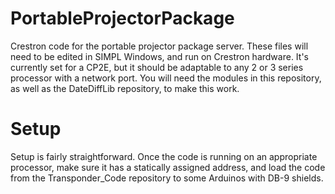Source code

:PortableProjectorPackage
========================

Crestron code for the portable projector package server.  These files will need to be edited in SIMPL Windows, and run on Crestron hardware.  It's currently set for a CP2E, but it should be adaptable to any 2 or 3 series processor with a network port.  You will need the modules in this repository, as well as the DateDiffLib repository, to make this work.


Setup
=====

Setup is fairly straightforward.  Once the code is running on an appropriate processor, make sure it has a statically assigned address, and load the code from the Transponder_Code repository to some Arduinos with DB-9 shields.  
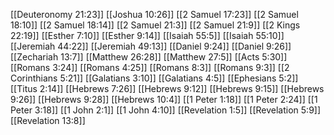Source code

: [[Deuteronomy 21:23]]
[[Joshua 10:26]]
[[2 Samuel 17:23]]
[[2 Samuel 18:10]]
[[2 Samuel 18:14]]
[[2 Samuel 21:3]]
[[2 Samuel 21:9]]
[[2 Kings 22:19]]
[[Esther 7:10]]
[[Esther 9:14]]
[[Isaiah 55:5]]
[[Isaiah 55:10]]
[[Jeremiah 44:22]]
[[Jeremiah 49:13]]
[[Daniel 9:24]]
[[Daniel 9:26]]
[[Zechariah 13:7]]
[[Matthew 26:28]]
[[Matthew 27:5]]
[[Acts 5:30]]
[[Romans 3:24]]
[[Romans 4:25]]
[[Romans 8:3]]
[[Romans 9:3]]
[[2 Corinthians 5:21]]
[[Galatians 3:10]]
[[Galatians 4:5]]
[[Ephesians 5:2]]
[[Titus 2:14]]
[[Hebrews 7:26]]
[[Hebrews 9:12]]
[[Hebrews 9:15]]
[[Hebrews 9:26]]
[[Hebrews 9:28]]
[[Hebrews 10:4]]
[[1 Peter 1:18]]
[[1 Peter 2:24]]
[[1 Peter 3:18]]
[[1 John 2:1]]
[[1 John 4:10]]
[[Revelation 1:5]]
[[Revelation 5:9]]
[[Revelation 13:8]]
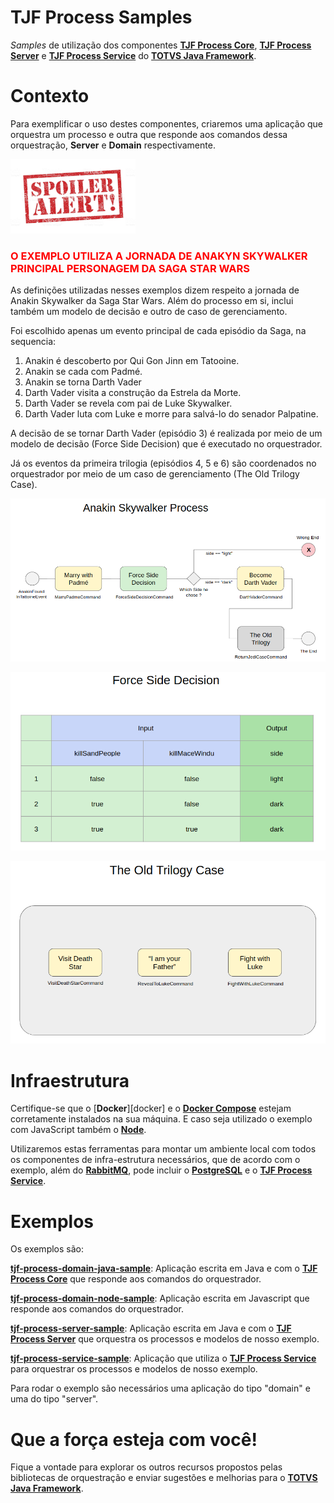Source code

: # TJF Process Samples

_Samples_ de utilização dos componentes [__TJF Process Core__][tjf-process-core], [__TJF Process Server__][tjf-process-server] e [__TJF Process Service__][tjf-process-service] do [__TOTVS Java Framework__][tjf].

# Contexto

Para exemplificar o uso destes componentes, criaremos uma aplicação que orquestra um processo e outra que responde aos comandos dessa orquestração, __Server__ e __Domain__ respectivamente.

<p>
  <img src="spoileralert.png"/>
</p>
<h3 style="color: red">O EXEMPLO UTILIZA A JORNADA DE ANAKYN SKYWALKER <br> PRINCIPAL PERSONAGEM DA SAGA STAR WARS</h3>

As definições utilizadas nesses exemplos dizem respeito a jornada de Anakin Skywalker da Saga Star Wars. Além do processo em si, inclui também um modelo de decisão e outro de caso de gerenciamento.

Foi escolhido apenas um evento principal de cada episódio da Saga, na sequencia:

1. Anakin é descoberto por Qui Gon Jinn em Tatooine.
2. Anakin se cada com Padmé.
3. Anakin se torna Darth Vader
4. Darth Vader visita a construção da Estrela da Morte.
5. Darth Vader se revela com pai de Luke Skywalker.
6. Darth Vader luta com Luke e morre para salvá-lo do senador Palpatine.

A decisão de se tornar Darth Vader (episódio 3) é realizada por meio de um modelo de decisão (Force Side Decision) que é executado no orquestrador.

Já os eventos da primeira trilogia (episódios 4, 5 e 6) são coordenados no orquestrador por meio de um caso de gerenciamento (The Old Trilogy Case).

<p>
  <img src="bpmn.png"/>
</p>

<p>
  <img src="dmn.png"/>
</p>

<p>
  <img src="cmmn.png"/>
</p>


# Infraestrutura

Certifique-se que o [__Docker__][docker] e o [__Docker Compose__][docker-compose] estejam corretamente instalados na sua máquina. E caso seja utilizado o exemplo com JavaScript também o [__Node__][node].

Utilizaremos estas ferramentas para montar um ambiente local com todos os componentes de infra-estrutura necessários, que de acordo com o exemplo, além do [__RabbitMQ__][rabbit], pode incluir o [__PostgreSQL__][postgres] e o [__TJF Process Service__][tjf-process-service].

# Exemplos

Os exemplos são:

[__tjf-process-domain-java-sample__][tjf-process-domain-java-sample]: Aplicação escrita em Java e com o [__TJF Process Core__][tjf-process-core] que responde aos comandos do orquestrador.

[__tjf-process-domain-node-sample__][tjf-process-domain-node-sample]: Aplicação escrita em Javascript que responde aos comandos do orquestrador.

[__tjf-process-server-sample__][tjf-process-server-sample]: Aplicação escrita em Java e com o [__TJF Process Server__][tjf-process-server] que orquestra os processos e modelos de nosso exemplo.

[__tjf-process-service-sample__][tjf-process-service-sample]: Aplicação que utiliza o [__TJF Process Service__][tjf-process-service] para orquestrar os processos e modelos de nosso exemplo.

Para rodar o exemplo são necessários uma aplicação do tipo "domain" e uma do tipo "server".

# Que a força esteja com você!

Fique a vontade para explorar os outros recursos propostos pelas bibliotecas de orquestração e enviar sugestões e melhorias para o [__TOTVS Java Framework__][tjf].

[tjf]: https://tjf.totvs.com.br
[tjf-process-core]: https://tjf.totvs.com.br/wiki/tjf-process-core
[tjf-process-server]: https://tjf.totvs.com.br/wiki/tjf-process-server
[tjf-process-service]: https://tjf.totvs.com.br/wiki/tjf-process-service
[tjf-process-domain-java-sample]: https://github.com/totvs/tjf-samples/tree/master/tjf-process/tjf-process-domain-java-sample
[tjf-process-domain-node-sample]: https://github.com/totvs/tjf-samples/tree/master/tjf-process/tjf-process-domain-node-sample
[tjf-process-server-sample]: https://github.com/totvs/tjf-samples/tree/master/tjf-process/tjf-process-server-sample
[tjf-process-service-sample]: https://github.com/totvs/tjf-samples/tree/master/tjf-process/tjf-process-service-sample
[docker-compose]: https://docs.docker.com/compose/
[rabbit]: https://www.rabbitmq.com/
[postgres]: https://www.postgresql.org/
[node]: https://nodejs.org/en/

#### Try it
Give back the material above exactly, with each picture removed.

#### Written solution
Source code

:PortableProjectorPackage
========================

Crestron code for the portable projector package server.  These files will need to be edited in SIMPL Windows, and run on Crestron hardware.  It's currently set for a CP2E, but it should be adaptable to any 2 or 3 series processor with a network port.  You will need the modules in this repository, as well as the DateDiffLib repository, to make this work.


Setup
=====

Setup is fairly straightforward.  Once the code is running on an appropriate processor, make sure it has a statically assigned address, and load the code from the Transponder_Code repository to some Arduinos with DB-9 shields.  
Source code

: [[Deuteronomy 21:23]]
[[Joshua 10:26]]
[[2 Samuel 17:23]]
[[2 Samuel 18:10]]
[[2 Samuel 18:14]]
[[2 Samuel 21:3]]
[[2 Samuel 21:9]]
[[2 Kings 22:19]]
[[Esther 7:10]]
[[Esther 9:14]]
[[Isaiah 55:5]]
[[Isaiah 55:10]]
[[Jeremiah 44:22]]
[[Jeremiah 49:13]]
[[Daniel 9:24]]
[[Daniel 9:26]]
[[Zechariah 13:7]]
[[Matthew 26:28]]
[[Matthew 27:5]]
[[Acts 5:30]]
[[Romans 3:24]]
[[Romans 4:25]]
[[Romans 8:3]]
[[Romans 9:3]]
[[2 Corinthians 5:21]]
[[Galatians 3:10]]
[[Galatians 4:5]]
[[Ephesians 5:2]]
[[Titus 2:14]]
[[Hebrews 7:26]]
[[Hebrews 9:12]]
[[Hebrews 9:15]]
[[Hebrews 9:26]]
[[Hebrews 9:28]]
[[Hebrews 10:4]]
[[1 Peter 1:18]]
[[1 Peter 2:24]]
[[1 Peter 3:18]]
[[1 John 2:1]]
[[1 John 4:10]]
[[Revelation 1:5]]
[[Revelation 5:9]]
[[Revelation 13:8]]
Source code

: # TJF Process Samples

_Samples_ de utilização dos componentes [__TJF Process Core__][tjf-process-core], [__TJF Process Server__][tjf-process-server] e [__TJF Process Service__][tjf-process-service] do [__TOTVS Java Framework__][tjf].

# Contexto

Para exemplificar o uso destes componentes, criaremos uma aplicação que orquestra um processo e outra que responde aos comandos dessa orquestração, __Server__ e __Domain__ respectivamente.

<p>
  <img src="spoileralert.png"/>
</p>
<h3 style="color: red">O EXEMPLO UTILIZA A JORNADA DE ANAKYN SKYWALKER <br> PRINCIPAL PERSONAGEM DA SAGA STAR WARS</h3>

As definições utilizadas nesses exemplos dizem respeito a jornada de Anakin Skywalker da Saga Star Wars. Além do processo em si, inclui também um modelo de decisão e outro de caso de gerenciamento.

Foi escolhido apenas um evento principal de cada episódio da Saga, na sequencia:

1. Anakin é descoberto por Qui Gon Jinn em Tatooine.
2. Anakin se cada com Padmé.
3. Anakin se torna Darth Vader
4. Darth Vader visita a construção da Estrela da Morte.
5. Darth Vader se revela com pai de Luke Skywalker.
6. Darth Vader luta com Luke e morre para salvá-lo do senador Palpatine.

A decisão de se tornar Darth Vader (episódio 3) é realizada por meio de um modelo de decisão (Force Side Decision) que é executado no orquestrador.

Já os eventos da primeira trilogia (episódios 4, 5 e 6) são coordenados no orquestrador por meio de um caso de gerenciamento (The Old Trilogy Case).

<p>
  <img src="bpmn.png"/>
</p>

<p>
  <img src="dmn.png"/>
</p>

<p>
  <img src="cmmn.png"/>
</p>


# Infraestrutura

Certifique-se que o [__Docker__][docker] e o [__Docker Compose__][docker-compose] estejam corretamente instalados na sua máquina. E caso seja utilizado o exemplo com JavaScript também o [__Node__][node].

Utilizaremos estas ferramentas para montar um ambiente local com todos os componentes de infra-estrutura necessários, que de acordo com o exemplo, além do [__RabbitMQ__][rabbit], pode incluir o [__PostgreSQL__][postgres] e o [__TJF Process Service__][tjf-process-service].

# Exemplos

Os exemplos são:

[__tjf-process-domain-java-sample__][tjf-process-domain-java-sample]: Aplicação escrita em Java e com o [__TJF Process Core__][tjf-process-core] que responde aos comandos do orquestrador.

[__tjf-process-domain-node-sample__][tjf-process-domain-node-sample]: Aplicação escrita em Javascript que responde aos comandos do orquestrador.

[__tjf-process-server-sample__][tjf-process-server-sample]: Aplicação escrita em Java e com o [__TJF Process Server__][tjf-process-server] que orquestra os processos e modelos de nosso exemplo.

[__tjf-process-service-sample__][tjf-process-service-sample]: Aplicação que utiliza o [__TJF Process Service__][tjf-process-service] para orquestrar os processos e modelos de nosso exemplo.

Para rodar o exemplo são necessários uma aplicação do tipo "domain" e uma do tipo "server".

# Que a força esteja com você!

Fique a vontade para explorar os outros recursos propostos pelas bibliotecas de orquestração e enviar sugestões e melhorias para o [__TOTVS Java Framework__][tjf].

[tjf]: https://tjf.totvs.com.br
[tjf-process-core]: https://tjf.totvs.com.br/wiki/tjf-process-core
[tjf-process-server]: https://tjf.totvs.com.br/wiki/tjf-process-server
[tjf-process-service]: https://tjf.totvs.com.br/wiki/tjf-process-service
[tjf-process-domain-java-sample]: https://github.com/totvs/tjf-samples/tree/master/tjf-process/tjf-process-domain-java-sample
[tjf-process-domain-node-sample]: https://github.com/totvs/tjf-samples/tree/master/tjf-process/tjf-process-domain-node-sample
[tjf-process-server-sample]: https://github.com/totvs/tjf-samples/tree/master/tjf-process/tjf-process-server-sample
[tjf-process-service-sample]: https://github.com/totvs/tjf-samples/tree/master/tjf-process/tjf-process-service-sample
[docker-compose]: https://docs.docker.com/compose/
[rabbit]: https://www.rabbitmq.com/
[postgres]: https://www.postgresql.org/
[node]: https://nodejs.org/en/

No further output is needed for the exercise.